Document images with source code:

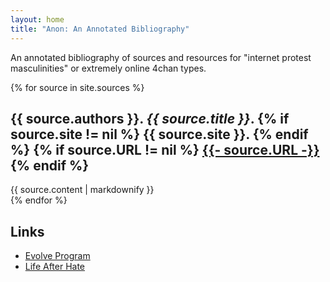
 ```yaml
---
layout: home
title: "Anon: An Annotated Bibliography"
---
```


An annotated bibliography of sources and resources for "internet
protest masculinities" or extremely online 4chan types.

<!-- - Martin Kantor. *Distancing: Avoidant Personality Disorder*. -->

<!-- - name:  Far-Right Canon -->
<!-- - J. R. R. Tolkien. *The Lord of the Rings* -->
<!-- - Andrew Anglin. [*A Normie's Guide to the Alt-Right*](https://web.archive.org/web/20231210135756/https://dailystormer.in/a-normies-guide-to-the-alt-right/). -->
<!-- - Andrew Mac Donald (William Pierce). [*The Turner Diaries*](https://archive.org/details/the-turner-diaries-andrew-mac-donald-william-pierce). -->
<!-- Philosphy -->
<!-- + Albert Camus. *The Rebel*. -->
<!-- + Max Stirner. The Unique and Its Property -->
{% for source in site.sources %}
<section>
  <h2 class="bib">
    {{ source.authors }}.
    <i>{{ source.title }}</i>.
    {% if source.site != nil %}
    {{ source.site }}.
    {% endif %}
    {% if source.URL != nil %}
    <a href="{{- source.URL -}}">{{- source.URL -}}</a>
    {% endif %}
  </h2>

  <div class="bib-anno">
  {{ source.content | markdownify }}
  </div>
</section>
{% endfor %}

## Links

+ [Evolve Program](https://evolveprogram.ca)
+ [Life After Hate](https://lifeafterhate.org)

Assignment:
Copy out every line of the entries where the string "Andrew" shows up.

Answer:
<!-- - Andrew Anglin. [*A Normie's Guide to the Alt-Right*](https://web.archive.org/web/20231210135756/https://dailystormer.in/a-normies-guide-to-the-alt-right/). -->
<!-- - Andrew Mac Donald (William Pierce). [*The Turner Diaries*](https://archive.org/details/the-turner-diaries-andrew-mac-donald-william-pierce). -->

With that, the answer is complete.